The firm saw demand ‘across all product groups and geographies.’
Additionally, free cash flow was ahead of guidance, with ‘little impact to free cash flow in Q1, but it is expected to be incrementally helpful as the year progresses,’ due to a generally softening US dollar against other major currencies.
Notably, after the quarter’s end, the company completed the acquisition of ServiceMax, which it seeks to integrate with its existing offerings to provide service lifecycle management capabilities to clients.
As to its financial results, revenue rose only 2% on an as-reported basis, but up 9% on a constant currency basis.
The company’s churn was ‘lower than planned’, although management did not provide specific details on what that amount was.
The firm’s Rule of 40 results have been moderately good, with a low revenue growth result improved upon by a strong operating result contributing to a pretty good figure for this metric.
SG&A expenses as a percentage of revenue have been trending lower while operating income, while uneven, has been growing, as have earnings per share.
For the balance sheet, the firm finished the quarter with cash, equivalents and short-term investments of $1.8 billion and $2.63 billion in total debt.
Over the trailing twelve months, free cash flow was $1.84 million, of which capital expenditures accounted for $38.0 million.
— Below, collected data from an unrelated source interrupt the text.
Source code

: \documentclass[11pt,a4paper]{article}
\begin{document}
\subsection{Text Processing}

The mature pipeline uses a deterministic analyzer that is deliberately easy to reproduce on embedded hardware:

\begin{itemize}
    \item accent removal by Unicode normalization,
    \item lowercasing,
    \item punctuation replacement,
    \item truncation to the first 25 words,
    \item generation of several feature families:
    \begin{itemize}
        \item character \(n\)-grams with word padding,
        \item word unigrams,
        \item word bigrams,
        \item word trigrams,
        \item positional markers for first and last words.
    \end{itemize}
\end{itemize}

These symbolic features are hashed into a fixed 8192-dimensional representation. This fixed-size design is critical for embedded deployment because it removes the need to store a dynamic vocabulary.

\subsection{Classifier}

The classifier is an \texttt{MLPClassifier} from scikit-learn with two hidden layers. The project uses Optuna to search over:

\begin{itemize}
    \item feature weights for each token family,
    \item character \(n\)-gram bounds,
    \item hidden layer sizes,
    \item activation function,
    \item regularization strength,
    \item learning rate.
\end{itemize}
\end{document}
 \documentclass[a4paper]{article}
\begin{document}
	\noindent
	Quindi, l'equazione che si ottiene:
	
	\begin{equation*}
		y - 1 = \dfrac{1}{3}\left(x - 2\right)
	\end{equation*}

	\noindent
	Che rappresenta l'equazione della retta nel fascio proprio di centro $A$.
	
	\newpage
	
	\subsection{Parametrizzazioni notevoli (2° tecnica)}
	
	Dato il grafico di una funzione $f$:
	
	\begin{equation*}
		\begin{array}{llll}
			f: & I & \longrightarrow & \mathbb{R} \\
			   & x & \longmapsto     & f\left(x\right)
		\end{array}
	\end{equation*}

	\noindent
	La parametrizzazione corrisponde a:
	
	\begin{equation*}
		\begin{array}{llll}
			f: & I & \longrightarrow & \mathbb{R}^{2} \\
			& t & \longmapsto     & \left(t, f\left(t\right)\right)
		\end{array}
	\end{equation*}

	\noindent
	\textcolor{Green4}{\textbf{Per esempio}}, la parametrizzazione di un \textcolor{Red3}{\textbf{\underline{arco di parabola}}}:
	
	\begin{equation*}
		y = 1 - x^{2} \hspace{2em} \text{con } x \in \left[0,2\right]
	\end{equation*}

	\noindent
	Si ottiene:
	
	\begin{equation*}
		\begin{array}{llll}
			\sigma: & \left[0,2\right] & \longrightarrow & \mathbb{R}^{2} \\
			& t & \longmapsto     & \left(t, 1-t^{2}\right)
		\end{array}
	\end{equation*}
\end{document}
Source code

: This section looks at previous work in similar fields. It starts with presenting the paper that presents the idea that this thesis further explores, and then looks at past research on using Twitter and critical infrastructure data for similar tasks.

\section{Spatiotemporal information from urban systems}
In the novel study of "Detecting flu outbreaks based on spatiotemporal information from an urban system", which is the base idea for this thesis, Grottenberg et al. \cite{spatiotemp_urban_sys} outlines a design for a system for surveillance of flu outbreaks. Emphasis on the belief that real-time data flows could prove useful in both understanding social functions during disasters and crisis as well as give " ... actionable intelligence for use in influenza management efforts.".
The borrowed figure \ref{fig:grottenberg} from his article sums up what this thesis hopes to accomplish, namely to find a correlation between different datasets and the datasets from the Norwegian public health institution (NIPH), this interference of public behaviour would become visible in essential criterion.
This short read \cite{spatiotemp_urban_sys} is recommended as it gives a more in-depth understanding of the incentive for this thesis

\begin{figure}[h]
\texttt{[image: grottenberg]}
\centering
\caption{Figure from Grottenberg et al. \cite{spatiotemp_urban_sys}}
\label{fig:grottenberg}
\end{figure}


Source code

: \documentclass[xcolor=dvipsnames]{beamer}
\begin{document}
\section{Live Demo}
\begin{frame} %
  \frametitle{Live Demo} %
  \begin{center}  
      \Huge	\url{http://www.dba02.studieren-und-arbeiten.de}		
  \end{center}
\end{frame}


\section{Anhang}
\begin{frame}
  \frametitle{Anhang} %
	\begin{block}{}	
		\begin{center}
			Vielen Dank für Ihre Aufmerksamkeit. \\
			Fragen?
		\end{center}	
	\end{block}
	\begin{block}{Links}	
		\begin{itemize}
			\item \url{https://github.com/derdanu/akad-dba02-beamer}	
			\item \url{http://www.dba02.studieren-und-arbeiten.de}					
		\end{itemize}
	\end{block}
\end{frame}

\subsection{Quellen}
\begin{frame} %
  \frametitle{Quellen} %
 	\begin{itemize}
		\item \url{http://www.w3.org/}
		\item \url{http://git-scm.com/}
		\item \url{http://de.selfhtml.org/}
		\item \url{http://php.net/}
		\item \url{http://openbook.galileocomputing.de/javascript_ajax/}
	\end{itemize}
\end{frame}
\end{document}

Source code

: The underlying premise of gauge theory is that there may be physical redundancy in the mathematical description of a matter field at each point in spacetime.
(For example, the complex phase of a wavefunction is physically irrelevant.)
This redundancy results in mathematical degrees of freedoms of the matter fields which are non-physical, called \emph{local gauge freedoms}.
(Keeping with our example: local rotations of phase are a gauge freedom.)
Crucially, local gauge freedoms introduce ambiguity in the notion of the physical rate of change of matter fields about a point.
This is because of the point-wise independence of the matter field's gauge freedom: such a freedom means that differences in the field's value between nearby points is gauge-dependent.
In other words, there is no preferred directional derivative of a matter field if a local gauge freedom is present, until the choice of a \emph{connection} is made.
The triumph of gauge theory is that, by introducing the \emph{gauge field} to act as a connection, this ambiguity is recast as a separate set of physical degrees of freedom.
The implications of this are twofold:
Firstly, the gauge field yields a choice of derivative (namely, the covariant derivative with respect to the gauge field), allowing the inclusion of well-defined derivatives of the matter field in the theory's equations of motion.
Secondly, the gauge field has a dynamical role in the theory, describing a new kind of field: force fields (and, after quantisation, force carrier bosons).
The company paid a whopping $638.4 million in stock-based compensation in the last four quarters.
Looking ahead, management raised the lower end of ARR guidance but still was wary of the potential for ‘continued softening due to the macro environment.’
Regarding valuation, since its FQ3 2022 comparison with competitor Autodesk, PTC has closed the valuation gap somewhat, so the market appears to be favoring PTC over ADSK in certain respects.
The primary risk to the company’s outlook is the extent of ‘continued softening’ in new business as many expect a macroeconomic downturn in 2023.
Notably, PTC’s EV/Sales multiple [TTM] has risen by 7.08% in the past twelve months, as the Seeking Alpha chart shows here:
A potential upside catalyst to the stock could include a ‘short and shallow’ macroeconomic downturn leading to improved revenue growth as well as faster-than-expected integration of its ServiceMax acquisition.
In any event, the market has been favoring PTC over Autodesk and I can’t argue with that.
My outlook on PTC is a Buy at around $135 per share.